On the subtle and evocative costuming of The Cabin in the Woods
The film is all about subverting the expectations of a horror film. The costuming is important here in establishing the initial roles and cluing us in as they roles change.
The film’s costume designer Shawna Trpcic created a subtle reversal for the main characters – five archetypes from horror movie folklore. Think of the teenage victims in Halloween, A Nightmare on Elm Street or Friday the 13th; they are all variations of the underwear flashing tramp, the bespectacled academic, the jock in his Varsity jacket, the plain shirt wearing innocent girl and the scruffy stoner. The Cabin in the Woods establishes these personalities, stereotypes really, in the first ten minutes, only to change them around completely during the first act. Costume is one of the most ingenious signifiers of this.

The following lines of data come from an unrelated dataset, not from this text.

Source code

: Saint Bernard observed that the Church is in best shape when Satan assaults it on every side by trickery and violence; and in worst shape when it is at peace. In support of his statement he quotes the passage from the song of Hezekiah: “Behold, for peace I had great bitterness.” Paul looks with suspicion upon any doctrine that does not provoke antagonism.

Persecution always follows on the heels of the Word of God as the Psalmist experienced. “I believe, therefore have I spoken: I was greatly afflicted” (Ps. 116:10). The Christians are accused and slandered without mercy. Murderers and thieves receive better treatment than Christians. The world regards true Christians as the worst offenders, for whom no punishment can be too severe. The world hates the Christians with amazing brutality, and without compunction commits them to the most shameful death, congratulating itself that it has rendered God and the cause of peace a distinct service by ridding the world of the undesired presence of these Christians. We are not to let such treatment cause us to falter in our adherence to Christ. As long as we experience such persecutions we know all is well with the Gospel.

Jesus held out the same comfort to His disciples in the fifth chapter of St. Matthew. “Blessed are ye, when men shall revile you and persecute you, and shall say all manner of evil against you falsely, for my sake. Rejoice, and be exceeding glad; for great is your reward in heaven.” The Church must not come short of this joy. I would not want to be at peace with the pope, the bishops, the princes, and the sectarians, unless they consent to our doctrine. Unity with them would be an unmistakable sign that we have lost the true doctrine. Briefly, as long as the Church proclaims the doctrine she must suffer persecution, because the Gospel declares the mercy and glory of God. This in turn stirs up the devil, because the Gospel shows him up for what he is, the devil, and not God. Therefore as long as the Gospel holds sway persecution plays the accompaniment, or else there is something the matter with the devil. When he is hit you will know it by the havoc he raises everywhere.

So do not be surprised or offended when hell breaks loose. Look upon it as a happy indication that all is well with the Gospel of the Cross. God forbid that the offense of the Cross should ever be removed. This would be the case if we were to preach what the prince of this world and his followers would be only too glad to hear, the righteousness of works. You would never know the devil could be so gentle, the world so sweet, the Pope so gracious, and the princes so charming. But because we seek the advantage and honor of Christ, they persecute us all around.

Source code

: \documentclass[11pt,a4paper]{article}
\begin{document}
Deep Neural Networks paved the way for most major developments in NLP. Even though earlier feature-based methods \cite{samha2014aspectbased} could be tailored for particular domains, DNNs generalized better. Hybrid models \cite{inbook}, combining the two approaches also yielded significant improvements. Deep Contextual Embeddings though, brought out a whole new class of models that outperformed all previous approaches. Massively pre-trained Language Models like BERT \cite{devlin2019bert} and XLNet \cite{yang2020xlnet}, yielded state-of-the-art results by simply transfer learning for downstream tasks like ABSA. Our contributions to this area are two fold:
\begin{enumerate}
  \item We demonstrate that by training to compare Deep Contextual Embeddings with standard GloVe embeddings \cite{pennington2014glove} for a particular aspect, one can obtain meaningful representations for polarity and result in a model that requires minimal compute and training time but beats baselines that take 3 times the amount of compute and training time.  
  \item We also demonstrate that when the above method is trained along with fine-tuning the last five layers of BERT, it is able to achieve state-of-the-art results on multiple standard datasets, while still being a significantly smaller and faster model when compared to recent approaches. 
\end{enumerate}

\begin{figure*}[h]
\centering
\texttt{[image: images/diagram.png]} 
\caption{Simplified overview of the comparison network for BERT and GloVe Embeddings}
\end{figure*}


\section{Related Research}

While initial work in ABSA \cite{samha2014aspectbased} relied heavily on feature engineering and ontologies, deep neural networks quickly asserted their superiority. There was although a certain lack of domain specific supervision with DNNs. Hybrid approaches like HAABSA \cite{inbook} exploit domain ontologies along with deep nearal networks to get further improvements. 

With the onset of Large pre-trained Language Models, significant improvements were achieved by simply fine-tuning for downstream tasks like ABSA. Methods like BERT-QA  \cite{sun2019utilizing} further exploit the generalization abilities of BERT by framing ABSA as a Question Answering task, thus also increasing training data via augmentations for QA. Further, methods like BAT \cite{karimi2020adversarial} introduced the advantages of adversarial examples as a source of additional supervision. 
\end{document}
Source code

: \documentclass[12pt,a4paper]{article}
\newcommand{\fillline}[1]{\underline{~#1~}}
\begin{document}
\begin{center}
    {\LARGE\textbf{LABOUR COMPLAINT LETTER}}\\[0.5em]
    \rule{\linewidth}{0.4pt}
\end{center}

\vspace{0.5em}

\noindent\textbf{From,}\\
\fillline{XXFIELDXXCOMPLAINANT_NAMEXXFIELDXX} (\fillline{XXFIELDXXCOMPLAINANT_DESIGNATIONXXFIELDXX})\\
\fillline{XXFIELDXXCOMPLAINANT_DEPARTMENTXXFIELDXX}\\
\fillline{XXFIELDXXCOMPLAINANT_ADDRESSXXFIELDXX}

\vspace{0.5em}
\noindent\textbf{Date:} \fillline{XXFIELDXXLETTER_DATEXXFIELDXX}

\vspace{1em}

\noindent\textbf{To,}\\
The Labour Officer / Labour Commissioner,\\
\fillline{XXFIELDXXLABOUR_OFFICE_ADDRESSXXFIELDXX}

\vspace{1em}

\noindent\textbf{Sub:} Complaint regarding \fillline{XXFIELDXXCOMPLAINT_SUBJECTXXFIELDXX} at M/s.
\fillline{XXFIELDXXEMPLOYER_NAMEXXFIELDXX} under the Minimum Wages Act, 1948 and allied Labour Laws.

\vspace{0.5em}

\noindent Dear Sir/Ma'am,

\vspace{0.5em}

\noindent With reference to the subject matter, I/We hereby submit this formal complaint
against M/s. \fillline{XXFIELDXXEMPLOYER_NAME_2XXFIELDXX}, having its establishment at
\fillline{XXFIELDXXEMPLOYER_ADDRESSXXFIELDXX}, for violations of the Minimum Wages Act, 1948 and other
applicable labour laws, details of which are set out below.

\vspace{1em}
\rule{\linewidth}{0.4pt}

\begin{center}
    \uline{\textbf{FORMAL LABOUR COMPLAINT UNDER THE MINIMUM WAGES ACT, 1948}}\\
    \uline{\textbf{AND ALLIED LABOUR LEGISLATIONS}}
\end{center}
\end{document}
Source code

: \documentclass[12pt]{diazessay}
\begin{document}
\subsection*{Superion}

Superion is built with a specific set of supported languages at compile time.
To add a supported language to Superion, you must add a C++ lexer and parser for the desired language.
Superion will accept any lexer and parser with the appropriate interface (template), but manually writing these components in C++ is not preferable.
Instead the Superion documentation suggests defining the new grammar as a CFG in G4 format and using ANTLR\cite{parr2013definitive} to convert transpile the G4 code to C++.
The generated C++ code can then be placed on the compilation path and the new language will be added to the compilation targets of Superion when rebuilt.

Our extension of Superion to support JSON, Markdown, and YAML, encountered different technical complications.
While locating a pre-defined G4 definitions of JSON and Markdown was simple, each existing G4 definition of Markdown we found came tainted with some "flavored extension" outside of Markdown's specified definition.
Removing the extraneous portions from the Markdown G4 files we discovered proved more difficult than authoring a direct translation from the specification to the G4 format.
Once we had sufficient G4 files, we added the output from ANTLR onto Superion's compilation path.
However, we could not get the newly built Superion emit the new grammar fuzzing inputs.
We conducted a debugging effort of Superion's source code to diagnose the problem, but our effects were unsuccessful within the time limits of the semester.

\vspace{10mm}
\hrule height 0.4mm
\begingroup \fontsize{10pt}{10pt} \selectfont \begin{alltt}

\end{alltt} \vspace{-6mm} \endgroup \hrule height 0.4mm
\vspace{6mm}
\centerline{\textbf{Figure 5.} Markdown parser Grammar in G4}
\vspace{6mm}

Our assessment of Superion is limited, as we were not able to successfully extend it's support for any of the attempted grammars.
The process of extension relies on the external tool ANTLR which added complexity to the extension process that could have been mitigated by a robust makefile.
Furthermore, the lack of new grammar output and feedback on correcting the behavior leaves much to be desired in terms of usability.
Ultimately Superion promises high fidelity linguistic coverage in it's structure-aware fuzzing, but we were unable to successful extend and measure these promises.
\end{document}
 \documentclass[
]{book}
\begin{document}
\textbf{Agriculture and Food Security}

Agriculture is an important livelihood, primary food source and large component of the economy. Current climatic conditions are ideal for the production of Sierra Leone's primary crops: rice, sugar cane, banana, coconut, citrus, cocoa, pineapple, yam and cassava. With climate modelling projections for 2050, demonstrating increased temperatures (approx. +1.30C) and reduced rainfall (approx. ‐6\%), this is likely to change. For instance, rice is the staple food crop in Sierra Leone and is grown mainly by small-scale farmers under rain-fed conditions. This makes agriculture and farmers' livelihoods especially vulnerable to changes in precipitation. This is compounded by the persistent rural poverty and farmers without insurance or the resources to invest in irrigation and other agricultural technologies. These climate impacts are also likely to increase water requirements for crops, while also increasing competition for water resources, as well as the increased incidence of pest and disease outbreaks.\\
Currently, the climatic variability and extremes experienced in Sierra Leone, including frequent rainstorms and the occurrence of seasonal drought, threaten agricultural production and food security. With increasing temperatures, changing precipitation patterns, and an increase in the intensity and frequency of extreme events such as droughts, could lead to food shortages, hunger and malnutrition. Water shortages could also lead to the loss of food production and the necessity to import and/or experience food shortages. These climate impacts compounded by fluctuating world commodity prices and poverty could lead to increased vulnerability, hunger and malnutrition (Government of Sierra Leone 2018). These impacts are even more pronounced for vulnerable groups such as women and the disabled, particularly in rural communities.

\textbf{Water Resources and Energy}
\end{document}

The first of the archetypes we meet is Dana, dancing in her knickers in front of an open window and revealed to have recently had an affair with her tutor; obviously she is the tramp or Whore (Kristen Connolly). Then we see her friend Jules in a floral dress and new blonde hair. Jules (Anna Hutchison) is in a stable relationship with boyfriend Curt (Chris Hemsworth); Jules is the innocent girl or Virgin. Curt wears a plain grey t-shirt and is evidently book-smart; he is the geek or Scholar. Curt’s friend Holden (Jesse Williams) arrives catching a football in a blue hooded sweatshirt; clearly the jock or Athlete. And finally pot smoker Marty in a shabby cardigan and shirt; Marty (Fran Kranz) is the stoner or Fool.